I just saw one dog, but it seemed pretty relaxed about me being there. It was on the other side of a creek though so it probably knew it could get away faster than I could get across! It sort of lounged around outside the opening to the den, went for a little wander, had a drink. Pretty much just ignored me, unlike the mosquitoes which covered my arms in welts (I didn't want to scare the dog by slapping at them!). There was a fair bit of rain that day so I got pretty much soaked, and I think that's probably why there was only one dog out instead of the whole family. They seem to spend the day just hanging out around the den, and go off at night to look for food.

Pretty awesome animals. (The photos are pretty crappy though because I couldn't focus very well, the light was so dim!).

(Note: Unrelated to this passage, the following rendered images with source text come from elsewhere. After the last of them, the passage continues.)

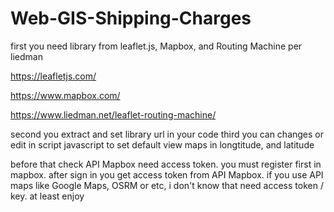 # Web-GIS-Shipping-Charges
first you need library from leaflet.js, Mapbox, and Routing Machine per liedman

https://leafletjs.com/

https://www.mapbox.com/

https://www.liedman.net/leaflet-routing-machine/

second you extract and set library url in your code
third you can changes or edit in script javascript to set default view maps in longtitude, and latitude

before that check API Mapbox need access token. you must register first in mapbox. after sign in you get access token from API Mapbox.
if you use API maps like Google Maps, OSRM or etc, i don't know that need access token / key.
at least enjoy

http://www.zoochat.com/733/raccoon-dog-nyctereutes-procyonoides-339662/ and http://www.zoochat.com/733/raccoon-dog-nyctereutes-procyonoides-339663/
 
For those conditions it is actually a very good picture. Very nice result even if it is a mammal :p
 
So the NZ$60 is including flights? That is very decent.
nope, the flights I've had so far (NZ to South Korea, then to Vladivostok, and between Ulan Baatar and Beijing -- and also the Trans-Siberian train) were paid for before the trip for visa reasons, and so I'm not counting them in what I've spent while actually on the road. But it does include the trains I've taken in China, and any further planes will be in the travel total (except the one out of China which is already paid for).

If I include the flights so far, then that makes the average the NZ$83 one.
 
(Russia and China make things difficult for NZ travellers).

That's because they know the trouble we (Australia) have with Kiwis, and they're afraid you'll never go home!

:p

Hix
 
Last edited:
That's because they know the trouble we have with Kiwis, and they're afraid you'll never go home!
that may well be.

Possibly connected to the complexity of getting the visas, is that NZers are few and far between in Russia and China. Most Chinese don't even seem to have heard of New Zealand, but they have heard of Australia.